# FFT 3D algorithm in c needed!!!

This is a discussion on FFT 3D algorithm in c needed!!! within the C Programming forums, part of the General Programming Boards category; Hello to everyone. I'm new to this forum. I'd like to know the following: Is there any member that has ...

1. ## FFT 3D algorithm in c needed!!!

Hello to everyone. I'm new to this forum.

I'd like to know the following: Is there any member that has ever used an FFT 3D algorithm in a program? Could this member show me the code and how to implent this in a program?

I have tried some algorithms for FFT 3D array and (I think) they don't work. My idea of testing an FFT 3D algorithm is the following:
1) Initialize a 3D array
2) FFT the array
3) Inverse FFT the FFTd Array
4) compare the two arrays and if they are the same it's ok. Else it's not OK.

Is my idea of testing an FFT algorithm wright? Could I have an FFT 3D Algorithm and the way to implement it?

2. FFTW is the de facto standard for FFT calculation. I haven't had to use it, but check out this tutorial in the docs: Multi-Dimensional DFTs of Real Data - FFTW 3.3.3

3. When testing an FFT, you should test:

* Consistency of the inverse. IFFT(FFT(x)) should be equal to k*x, where k is a scale factor related to N, the size of the transform. The value k should be the same for all transforms of a given size.
* Linearity: FFT(a*x) should be equal to a*FFT(x).
* Superposition: FFT(x) + FFT(y) should be equal to FFT(x + y)

These are not sufficient to prove that what you have implemented is an FFT, however. Addition tests are needed for that:

* Fundamental purpose of FFT: FFT(x) where x is a signal representing a plane wave with an integer number of cycles, should result in an output of all zeros except at the FFT bin corresponding to the given frequency. You should test this for all basis frequencies of the given transform size. (EDIT: Furthermore, the single non-zero bin should have an amplitude and phase consistent with the input signal)

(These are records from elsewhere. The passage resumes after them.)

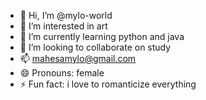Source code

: - 👋 Hi, I’m @mylo-world
- 👀 I’m interested in art
- 🌱 I’m currently learning python and java
- 💞️ I’m looking to collaborate on study
- 📫 mahesamylo@gmail.com
- 😄 Pronouns: female
- ⚡ Fun fact: i love to romanticize everything

<!---
mylo-world/mylo-world is a ✨ special ✨ repository because its `README.md` (this file) appears on your GitHub profile.
You can click the Preview link to take a look at your changes.
--->
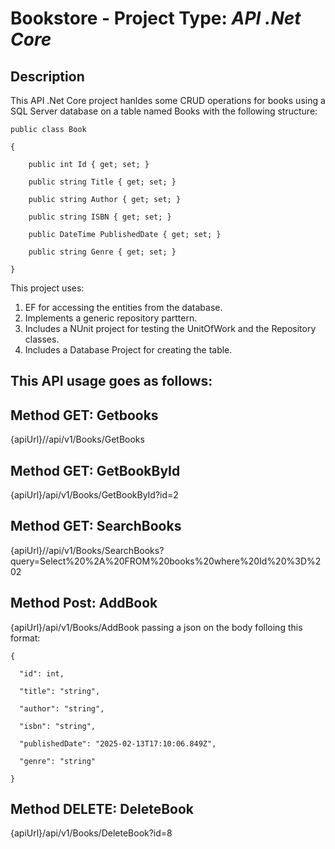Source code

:# Bookstore - **Project Type:** _API .Net Core_

## **Description**

This API .Net Core project hanldes some CRUD operations for books using a SQL Server database on a table named Books with the following structure:


    public class Book

    {

        public int Id { get; set; }
    
        public string Title { get; set; }
    
        public string Author { get; set; } 
    
        public string ISBN { get; set; }
    
        public DateTime PublishedDate { get; set; }
    
        public string Genre { get; set; }

    }

This project uses:
  1. EF for accessing the entities from the database.
  2. Implements a generic repository parttern.
  3. Includes a NUnit project for testing the UnitOfWork and the Repository classes.
  4. Includes a Database Project for creating the table.

## This API usage goes as follows:

## Method GET: Getbooks

  {apiUrl}//api/v1/Books/GetBooks 

## Method GET: GetBookById

  {apiUrl}/api/v1/Books/GetBookById?id=2

## Method GET: SearchBooks

  {apiUrl}//api/v1/Books/SearchBooks?query=Select%20%2A%20FROM%20books%20where%20Id%20%3D%202

## Method Post: AddBook

  {apiUrl}/api/v1/Books/AddBook passing a json on the body folloing this format:

    {
    
      "id": int,
      
      "title": "string",
      
      "author": "string",
      
      "isbn": "string",
      
      "publishedDate": "2025-02-13T17:10:06.849Z",
      
      "genre": "string"
      
    }

## Method DELETE: DeleteBook

  {apiUrl}/api/v1/Books/DeleteBook?id=8

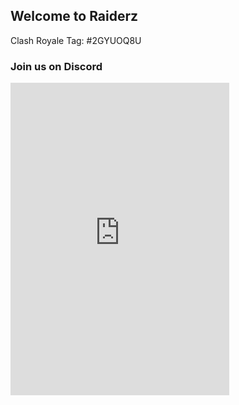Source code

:## Welcome to Raiderz 

Clash Royale Tag: #2GYUOQ8U

### Join us on Discord 

<iframe src="https://discordapp.com/widget?id=281851552707117056&theme=dark" width="350" height="500" allowtransparency="true" frameborder="0"></iframe>

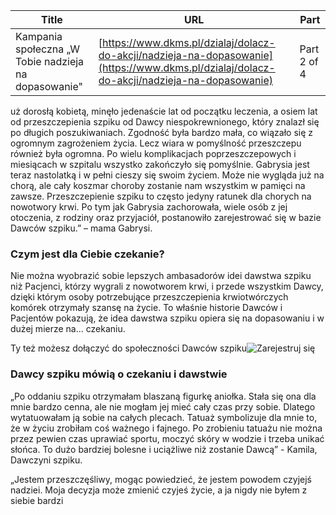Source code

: | **Title**       | **URL**           | **Part**              |
|-----------------|-------------------|-----------------------|
| Kampania społeczna „W Tobie nadzieja na dopasowanie"         | [https://www.dkms.pl/dzialaj/dolacz-do-akcji/nadzieja-na-dopasowanie](https://www.dkms.pl/dzialaj/dolacz-do-akcji/nadzieja-na-dopasowanie)    | Part 2 of 4          |

uż dorosłą kobietą, minęło jedenaście lat od początku leczenia, a osiem lat od przeszczepienia szpiku od Dawcy niespokrewnionego, który znalazł się po długich poszukiwaniach. Zgodność była bardzo mała, co wiązało się z ogromnym zagrożeniem życia. Lecz wiara w pomyślność przeszczepu również była ogromna. Po wielu komplikacjach poprzeszczepowych i miesiącach w szpitalu wszystko zakończyło się pomyślnie. Gabrysia jest teraz nastolatką i w pełni cieszy się swoim życiem. Może nie wygląda już na chorą, ale cały koszmar choroby zostanie nam wszystkim w pamięci na zawsze. Przeszczepienie szpiku to często jedyny ratunek dla chorych na nowotwory krwi. Po tym jak Gabrysia zachorowała, wiele osób z jej otoczenia, z rodziny oraz przyjaciół, postanowiło zarejestrować się w bazie Dawców szpiku.” – mama Gabrysi. 


### Czym jest dla Ciebie czekanie?


Nie można wyobrazić sobie lepszych ambasadorów idei dawstwa szpiku niż Pacjenci, którzy wygrali z nowotworem krwi, i przede wszystkim Dawcy, dzięki którym osoby potrzebujące przeszczepienia krwiotwórczych komórek otrzymały szansę na życie. To właśnie historie Dawców i Pacjentów pokazują, że idea dawstwa szpiku opiera się na dopasowaniu i w dużej mierze na... czekaniu.


Ty też możesz dołączyć do społeczności Dawców szpiku![Zarejestruj się](/dzialaj/zostan-dawca "Zostań Dawcą")
### Dawcy szpiku mówią o czekaniu i dawstwie



„Po oddaniu szpiku otrzymałam blaszaną figurkę aniołka. Stała się ona dla mnie bardzo cenna, ale nie mogłam jej mieć cały czas przy sobie. Dlatego wytatuowałam ją sobie na całych plecach. Tatuaż symbolizuje dla mnie to, że w życiu zrobiłam coś ważnego i fajnego. Po zrobieniu tatuażu nie można przez pewien czas uprawiać sportu, moczyć skóry w wodzie i trzeba unikać słońca. To dużo bardziej bolesne i uciążliwe niż zostanie Dawcą” \- Kamila, Dawczyni szpiku.


  




„Jestem przeszczęśliwy, mogąc powiedzieć, że jestem powodem czyjejś nadziei. Moja decyzja może zmienić czyjeś życie, a ja nigdy nie byłem z siebie bardzi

And for good measure, throw in a test of FFT(x) where x is randomly generated data, and compare the output against a known-good FFT implementation.

If all those tests pass, chances are near 100% that you have correctly implemented the FFT.

4. Originally Posted by Epy
FFTW is the de facto standard for FFT calculation.
Seconded. I've used it (for scientific calculations, 1D FFT and 1D Hartley transforms), and I like it a lot.

One note, though. For good performance, you need to generate "wisdom" for the exact transform, and use existing "wisdom" information, if available, in your code. "Wisdom", like the docs say, is just information on the most efficient way to accomplish the desired transformation, and is saved in a text file. The difference in performance between having "wisdom" and not having any for a transform, is huge.

5. Well. FFTW is the 1st FFT that came up when I tried to find an FFT Algorithm. I searched for this (FFTW) and I found that it needs "installation"? I use code::blocks for developing C programs. Could you please explain how I can use it (because I tried reading the documentation and I couldn't find how to use it - installing it and calling the function) step by step?
In my program do I have to just call the function?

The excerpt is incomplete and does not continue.